Source records:
◆ ◆ ◆ ◆ ◆
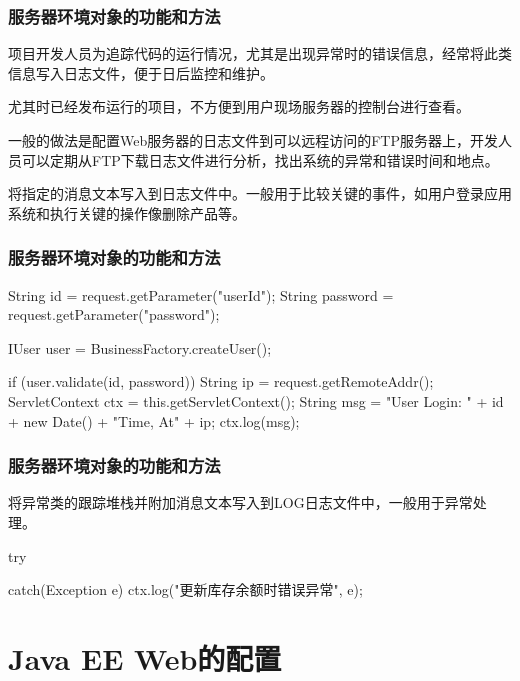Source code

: \begin{frame}[fragile] %
\frametitle{服务器环境对象的功能和方法} 


项目开发人员为追踪代码的运行情况，尤其是出现异常时的错误信息，经常将此类信息写入日志文件，便于日后监控和维护。

尤其时已经发布运行的项目，不方便到用户现场服务器的控制台进行查看。

一般的做法是配置Web服务器的日志文件到可以远程访问的FTP服务器上，开发人员可以定期从FTP下载日志文件进行分析，找出系统的异常和错误时间和地点。


将指定的消息文本写入到日志文件中。一般用于比较关键的事件，如用户登录应用系统和执行关键的操作像删除产品等。
\end{frame}

\begin{frame}[fragile] %
\frametitle{服务器环境对象的功能和方法} 

\begin{javaCode}
String id = request.getParameter("userId");
String password = request.getParameter("password");

IUser user = BusinessFactory.createUser();

if (user.validate(id, password)) {
  String ip = request.getRemoteAddr();
  ServletContext ctx = this.getServletContext();
  String msg = "User Login: " + id + new Date() + "Time, At" + ip;
  ctx.log(msg);
}
\end{javaCode}
\end{frame}

\begin{frame}[fragile] %
\frametitle{服务器环境对象的功能和方法} 


将异常类的跟踪堆栈并附加消息文本写入到LOG日志文件中，一般用于异常处理。

\begin{javaCode}
try {

}  catch(Exception e) {
  ctx.log("更新库存余额时错误异常", e);
}
\end{javaCode}
\end{frame}

\section{Java EE Web的配置}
◆ ◆ ◆ ◆ ◆
_TO DO_
All entries above must be printed again verbatim, with images excluded.

_PROBLEM SOLUTION_
Source code

: \begin{frame}[fragile] %
\frametitle{服务器环境对象的功能和方法} 


项目开发人员为追踪代码的运行情况，尤其是出现异常时的错误信息，经常将此类信息写入日志文件，便于日后监控和维护。

尤其时已经发布运行的项目，不方便到用户现场服务器的控制台进行查看。

一般的做法是配置Web服务器的日志文件到可以远程访问的FTP服务器上，开发人员可以定期从FTP下载日志文件进行分析，找出系统的异常和错误时间和地点。


将指定的消息文本写入到日志文件中。一般用于比较关键的事件，如用户登录应用系统和执行关键的操作像删除产品等。
\end{frame}

\begin{frame}[fragile] %
\frametitle{服务器环境对象的功能和方法} 

\begin{javaCode}
String id = request.getParameter("userId");
String password = request.getParameter("password");

IUser user = BusinessFactory.createUser();

if (user.validate(id, password)) {
  String ip = request.getRemoteAddr();
  ServletContext ctx = this.getServletContext();
  String msg = "User Login: " + id + new Date() + "Time, At" + ip;
  ctx.log(msg);
}
\end{javaCode}
\end{frame}

\begin{frame}[fragile] %
\frametitle{服务器环境对象的功能和方法} 


将异常类的跟踪堆栈并附加消息文本写入到LOG日志文件中，一般用于异常处理。

\begin{javaCode}
try {

}  catch(Exception e) {
  ctx.log("更新库存余额时错误异常", e);
}
\end{javaCode}
\end{frame}

\section{Java EE Web的配置}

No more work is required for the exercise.